● Exercise input
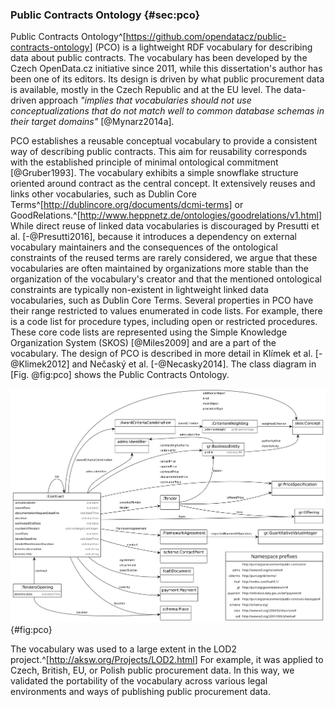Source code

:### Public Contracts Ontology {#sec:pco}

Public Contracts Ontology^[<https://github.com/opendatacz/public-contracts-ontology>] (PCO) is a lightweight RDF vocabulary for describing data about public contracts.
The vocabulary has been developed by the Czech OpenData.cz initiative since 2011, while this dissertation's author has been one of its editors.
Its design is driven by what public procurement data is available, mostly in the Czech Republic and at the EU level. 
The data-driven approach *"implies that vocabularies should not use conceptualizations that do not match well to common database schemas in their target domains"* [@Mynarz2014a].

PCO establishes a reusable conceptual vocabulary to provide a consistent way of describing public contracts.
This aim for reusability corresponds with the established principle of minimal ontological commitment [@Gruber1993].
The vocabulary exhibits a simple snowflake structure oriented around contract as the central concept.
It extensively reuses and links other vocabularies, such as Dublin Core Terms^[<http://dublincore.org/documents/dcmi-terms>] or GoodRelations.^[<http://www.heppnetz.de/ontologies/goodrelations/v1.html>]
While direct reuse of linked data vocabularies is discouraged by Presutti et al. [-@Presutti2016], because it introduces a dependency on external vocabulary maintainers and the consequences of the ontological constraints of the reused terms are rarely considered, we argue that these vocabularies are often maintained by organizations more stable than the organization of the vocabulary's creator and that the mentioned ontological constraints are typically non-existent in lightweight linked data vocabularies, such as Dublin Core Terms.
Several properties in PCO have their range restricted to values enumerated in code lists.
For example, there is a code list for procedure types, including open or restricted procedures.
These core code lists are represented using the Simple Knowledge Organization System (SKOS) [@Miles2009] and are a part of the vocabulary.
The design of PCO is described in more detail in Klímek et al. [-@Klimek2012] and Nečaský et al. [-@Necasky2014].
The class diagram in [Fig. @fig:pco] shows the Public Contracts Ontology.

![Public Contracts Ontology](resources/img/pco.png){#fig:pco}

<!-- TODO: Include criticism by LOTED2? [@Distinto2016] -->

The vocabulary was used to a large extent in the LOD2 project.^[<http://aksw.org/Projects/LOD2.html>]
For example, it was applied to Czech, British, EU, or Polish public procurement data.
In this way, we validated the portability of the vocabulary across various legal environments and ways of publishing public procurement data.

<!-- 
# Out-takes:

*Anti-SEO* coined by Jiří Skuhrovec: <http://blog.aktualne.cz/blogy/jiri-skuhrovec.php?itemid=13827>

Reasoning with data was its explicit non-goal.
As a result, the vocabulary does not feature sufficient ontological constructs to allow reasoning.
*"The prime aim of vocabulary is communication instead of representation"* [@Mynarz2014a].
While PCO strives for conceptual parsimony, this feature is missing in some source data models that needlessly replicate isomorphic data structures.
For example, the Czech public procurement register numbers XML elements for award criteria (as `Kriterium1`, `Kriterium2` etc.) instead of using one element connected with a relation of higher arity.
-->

● The problem
How many lines in the data contain "feature"? Answer with the number alone.

● Solution below
2